20
ELYNA
— Un pique-nique, sérieusement ? s'exclame Easton en arrivant à ma hauteur.
Je souris malicieusement en hochant promptement la tête. Il esquisse une moue peu convaincue en examinant chaque élément nous entourant.
J'ai appelé Easton, ce matin, en lui proposant — manière sympathique de qualifier le terme « ordonner » — de me rejoindre au Millenium Park, afin de sortir et de se changer les idées. Je n'ai pas mentionné l'activité prévue, étant donné que je savais que cet homme d'affaires rigide n'aurait pas vraiment envie de poser son costume à dix mille dollars sur de l'herbe fraîche. Et à voir sa tête, j'ai bien fait de me taire.
— Ne fais pas ton richou coincé, East. À une époque, tu aimais bien poser tes petites fesses sur n'importe quelle surface.
— Oui, quand je savais que je pouvais m'infiltrer entre tes cuisses, rétorque-t-il dans un sourire goguenard.

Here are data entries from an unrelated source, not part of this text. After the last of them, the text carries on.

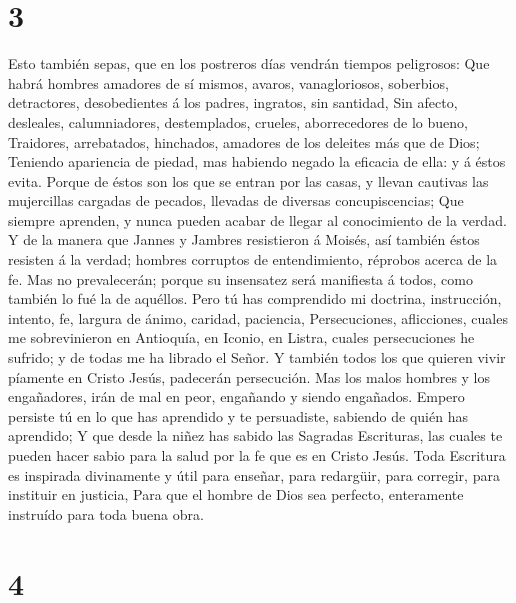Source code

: \hypertarget{section-2}{%
\section{3}\label{section-2}}

 Esto también sepas, que en los postreros días vendrán
tiempos peligrosos:  Que habrá hombres amadores de sí
mismos, avaros, vanagloriosos, soberbios, detractores, desobedientes á
los padres, ingratos, sin santidad,  Sin afecto,
desleales, calumniadores, destemplados, crueles, aborrecedores de lo
bueno,  Traidores, arrebatados, hinchados, amadores de los
deleites más que de Dios;  Teniendo apariencia de piedad,
mas habiendo negado la eficacia de ella: y á éstos evita. 
Porque de éstos son los que se entran por las casas, y llevan cautivas
las mujercillas cargadas de pecados, llevadas de diversas
concupiscencias;  Que siempre aprenden, y nunca pueden
acabar de llegar al conocimiento de la verdad.  Y de la
manera que Jannes y Jambres resistieron á Moisés, así también éstos
resisten á la verdad; hombres corruptos de entendimiento, réprobos
acerca de la fe.  Mas no prevalecerán; porque su
insensatez será manifiesta á todos, como también lo fué la de aquéllos.
 Pero tú has comprendido mi doctrina, instrucción,
intento, fe, largura de ánimo, caridad, paciencia, 
Persecuciones, aflicciones, cuales me sobrevinieron en Antioquía, en
Iconio, en Listra, cuales persecuciones he sufrido; y de todas me ha
librado el Señor.  Y también todos los que quieren vivir
píamente en Cristo Jesús, padecerán persecución.  Mas los
malos hombres y los engañadores, irán de mal en peor, engañando y siendo
engañados.  Empero persiste tú en lo que has aprendido y
te persuadiste, sabiendo de quién has aprendido;  Y que
desde la niñez has sabido las Sagradas Escrituras, las cuales te pueden
hacer sabio para la salud por la fe que es en Cristo Jesús.
 Toda Escritura es inspirada divinamente y útil para
enseñar, para redargüir, para corregir, para instituir en justicia,
 Para que el hombre de Dios sea perfecto, enteramente
instruído para toda buena obra.

\hypertarget{section-3}{%
\section{4}\label{section-3}}

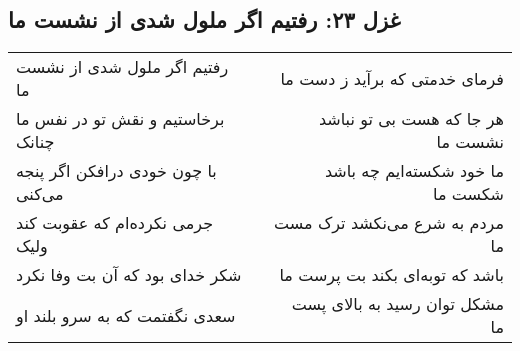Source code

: \begin{center}
\section*{غزل ۲۳: رفتیم اگر ملول شدی از نشست ما}
\label{sec:023}
\begin{longtable}{l p{0.5cm} r}
رفتیم اگر ملول شدی از نشست ما
&&
فرمای خدمتی که برآید ز دست ما
\\
برخاستیم و نقش تو در نفس ما چنانک
&&
هر جا که هست بی تو نباشد نشست ما
\\
با چون خودی درافکن اگر پنجه می‌کنی
&&
ما خود شکسته‌ایم چه باشد شکست ما
\\
جرمی نکرده‌ام که عقوبت کند ولیک
&&
مردم به شرع می‌نکشد ترک مست ما
\\
شکر خدای بود که آن بت وفا نکرد
&&
باشد که توبه‌ای بکند بت پرست ما
\\
سعدی نگفتمت که به سرو بلند او
&&
مشکل توان رسید به بالای پست ما
\\
\end{longtable}
\end{center}
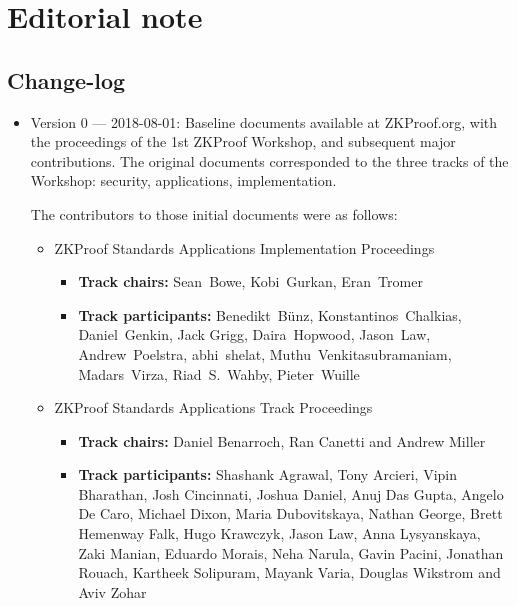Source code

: \section*{Editorial note}



\subsection*{Change-log}


\begin{itemize}

\item Version 0 --- 2018-08-01: 
	Baseline documents available at ZKProof.org, with the proceedings 
of the 1st ZKProof Workshop, and subsequent major contributions.
	The original documents corresponded to the three tracks of the Workshop: security, applications, implementation.
	
	The contributors to those initial documents were as follows:
	\begin{itemize}
	

	\item ZKProof Standards Applications Implementation Proceedings
			\begin{itemize}
			\item \textbf{Track chairs:} 
			Sean Bowe, Kobi Gurkan, Eran Tromer
			
			\item \textbf{Track participants:} 
			Benedikt Bünz, Konstantinos Chalkias, Daniel Genkin, Jack Grigg, Daira Hopwood, Jason Law, Andrew Poelstra, abhi shelat, Muthu Venkita\-subramaniam, Madars Virza, Riad S. Wahby, Pieter Wuille		
			\end{itemize}

	
	\item ZKProof Standards Applications Track Proceedings
			\begin{itemize}
			\item \textbf{Track chairs:} 
			Daniel Benarroch, Ran Canetti and Andrew Miller
			\item \textbf{Track participants:} 
			Shashank Agrawal, Tony Arcieri, Vipin Bharathan, Josh Cincinnati, Joshua Daniel,  Anuj Das Gupta, Angelo De Caro, Michael Dixon, Maria Dubovitskaya, Nathan George, Brett Hemenway Falk, Hugo Krawczyk, Jason Law, Anna Lysyanskaya, Zaki Manian, Eduardo Morais, Neha Narula, Gavin Pacini, Jonathan Rouach, Kartheek Solipuram, Mayank Varia, Douglas Wikstrom and Aviv Zohar 
			\end{itemize}
	

\end{itemize}
\end{itemize}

Je lève un sourcil, surprise par sa franche répartie. Heureuse de voir que son côté obscène n'a pas disparu. Il s'est d'ailleurs pas mal retrouvé entre mes cuisses, ces derniers jours. Rattraper dix ans, c'est assez long et plutôt sportif. J'ai dû rester cloîtrer chez moi toute une journée pour me remettre de ce marathon du sexe. Il faut dire qu'à trente-trois ans, Easton n'a rien perdu de ses performances. Je dirais même qu'il s'est amélioré, depuis nos années universitaires.
— Tu n'es jamais épuisé ?
— Jamais quand il s'agit de ton corps de rêve, poursuit-il en me volant un baiser au passage.
Je lève les yeux au ciel, mais ne peut contrôler un petit rictus satisfait, suite à sa réponse. Au moins, il sait comment me parler.
— Allez votre majesté, salissez-vous le temps d'une petite heure, afin de passer un moment paisible en compagnie de l'incroyable femme qui se trouve face à vous.
Il fait mine de réfléchir en me reluquant, ce qui lui vaut évidemment un coup dans la jambe de ma part.
Connard.
Il éclate de rire puis finit par capituler en s'asseyant à mes côtés. Je souris plus largement, fière d'avoir gagné cette manche, puis dépose un doux baiser sur sa joue en guise de remerciement.
— Alors que nous as-tu préparé de bon ? me questionne-t-il en louchant sur les différents plats entreposés sur la nappe.
— Alors par ici, tu as un assortiment de crudités : mini carottes, tomates, chou blanc, concombre. Ici, je nous ai préparé des petits toasts au saumon et au jambon. Des chips parce qu'un pique-nique sans chips, c'est nul. Ici tu as des avocats à la mayonnaise et aux crevettes : un pur délice. Et pour le dessert...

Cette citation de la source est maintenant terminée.